She laughed and continued, “But there is a lot of democratic space between us naman. The garden is hers. The interiors are mine. That is her forte. This is my forte.”
I looked out to garden, now all dark. I could here insects singing and the rustling of the leaves. The rain became a light drizzle, and the air was muggy. Inside, we were bathed in the mellow glow of the lanterns. At the other end, lights were on for the newly mounted paintings.
Despite the indifference of the people around her, the gallery opened in 1994. “When it first opened, it was a pretty lonely struggle to introduce the concept of a gallery to a place like Palawan, which blossomed very late,” Dinggot said. “It was very hard. To begin with, there were only a few of us practicing artists. There were six or seven of us who were active.”
“You cannot naman…” she continued. “There was six of us. What? Every two months shuffle kami?. Hindi puwede. Isusuka kami ng mga tao rito. Mauubusan kami ng inspirasyon. (That could not be. People here would be sick of us. We will run out of inspiration.) Every once in a while, we invite other artists to come by, visual artists in and out of Palawan. In the first year, we only had two exhibits. The following year we had four or five. And then it came to a point na four years after, ayun, every month na.”
The café part just sprang up. “It was an afterthought,” she said.
People who dropped by the gallery asked for coffee, so they offered coffee. Then guests would ask for sandwich, so they add sandwiches to their meager menu. Before long, they asked for meals. Whenever they asked for food, Dinggot would make a dash to the market for ingredients and Nanay Dayang would entertain the guests, chatting them up so they would not notice that the food was taking long to be served.
Dinggot remembered the kitchen as a small shack with no walls and only a gas stove for cooking. They had no freezer, and only a coffeemaker. After a year or two, they came up with an ala carte menu. The menu now lists different coffees, breakfast meals from dried fish to toast, sandwiches, pastas, rice meals, shakes and beer. But then and until now, they would advise visiting groups to let them know in advance the number of people coming and their orders. But they now can handle sizeable events.
“The beauty of Kamarikutan is that we are like family,” Dinggot said. They have only a staff of five working on shifts, but when it gets too busy, everybody pitches in. “Like the gardener becomes a dishwasher or one who grates the coconut. Everybody helps. So even though our staff is lean, we can still handle bigger functions,” she explained.
“But this is more of a coffee place,” Dinggot emphasized. “If you look at the structure, the gallery is bigger. And this (the café) is an addition.”
It is a curious thing how the two structures fuse so well together as to be one. I surveyed the place again and saw the division: the hut-café and the building-gallery.
“It is a fusion of both my roots,” Dinggot revealed. “I was born and raised in Baguio, so this is patterned after the Ifugao house. And the gallery is patterned after the Palawan kalangbanwa, which means ‘big house.’ It is communal.
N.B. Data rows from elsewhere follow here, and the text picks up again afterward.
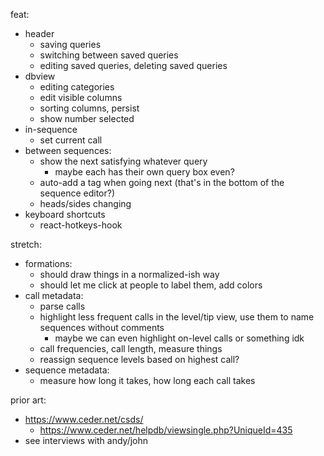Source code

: feat:

- header
  - saving queries
  - switching between saved queries
  - editing saved queries, deleting saved queries
- dbview
  - editing categories
  - edit visible columns
  - sorting columns, persist
  - show number selected
- in-sequence
  - set current call
- between sequences:
  - show the next satisfying whatever query
    - maybe each has their own query box even?
  - auto-add a tag when going next (that's in the bottom of the sequence editor?)
  - heads/sides changing
- keyboard shortcuts
  - react-hotkeys-hook

stretch:

- formations:
  - should draw things in a normalized-ish way
  - should let me click at people to label them, add colors
- call metadata:
  - parse calls
  - highlight less frequent calls in the level/tip view, use them to name sequences without comments
    - maybe we can even highlight on-level calls or something idk
  - call frequencies, call length, measure things
  - reassign sequence levels based on highest call?
- sequence metadata:
  - measure how long it takes, how long each call takes

prior art:

- https://www.ceder.net/csds/
  - https://www.ceder.net/helpdb/viewsingle.php?UniqueId=435
- see interviews with andy/john
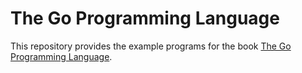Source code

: # The Go Programming Language

This repository provides the example programs for the book [The Go Programming Language](http://www.gopl.io).
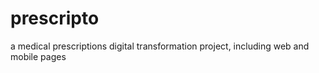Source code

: # prescripto
a medical prescriptions digital transformation project, including web and mobile pages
The beauty of it is that the space is defined not by division or rooms but by levels of flooring.”
That explained the sandy rectangle pit in the middle of the gallery. The area is usually used during performances. As much as the design the materials used define the place, giving it character, almost dictating the aspects of the design itself. The practice of its construction was influenced by a movement that was burgeoning in and influencing Puerto Princesa.
“When we were building this, the seeds of environmental awareness were being planted in Puerto Princesa,” Dinggot said. “So all of the sudden, there was a total log ban. And I noticed it was changing the landscape of the city somehow in the sense that everyone was building in concrete and metal kasi bawal na nga ang kahoy (because the use of wood is illegal).”
Coconut lumber were used in the construction of Kamarikutan, and at that time Dinggot felt lucky that many had not yet discovered coconut lumber, a sturdy building material, and they could order as much as they want. They are now the beams, posts and flooring, still original. Some have holes in them where nails used to be. The acidic property of the material corroded the nails. The flaws interestingly come across as part of the design. They are avoiding nails as much as possible, and instead are using rattan strips in assembling things. Bamboo, different kinds, makes up for the rest, especially the furniture, its curves and waves offsetting the straight lines of the coconut components. The roof rustles with dried cogon grass.
“Part of the statement of Kamarikutan is you can still build aesthetically using organic, native materials, things that are here lang,” Dinggot explained. “Through the years we managed to fuse our convictions, our visions, into one like the garden. There is no foreign species here. It’s all endemic the same way all the materials being used are from Palawan, from nature.”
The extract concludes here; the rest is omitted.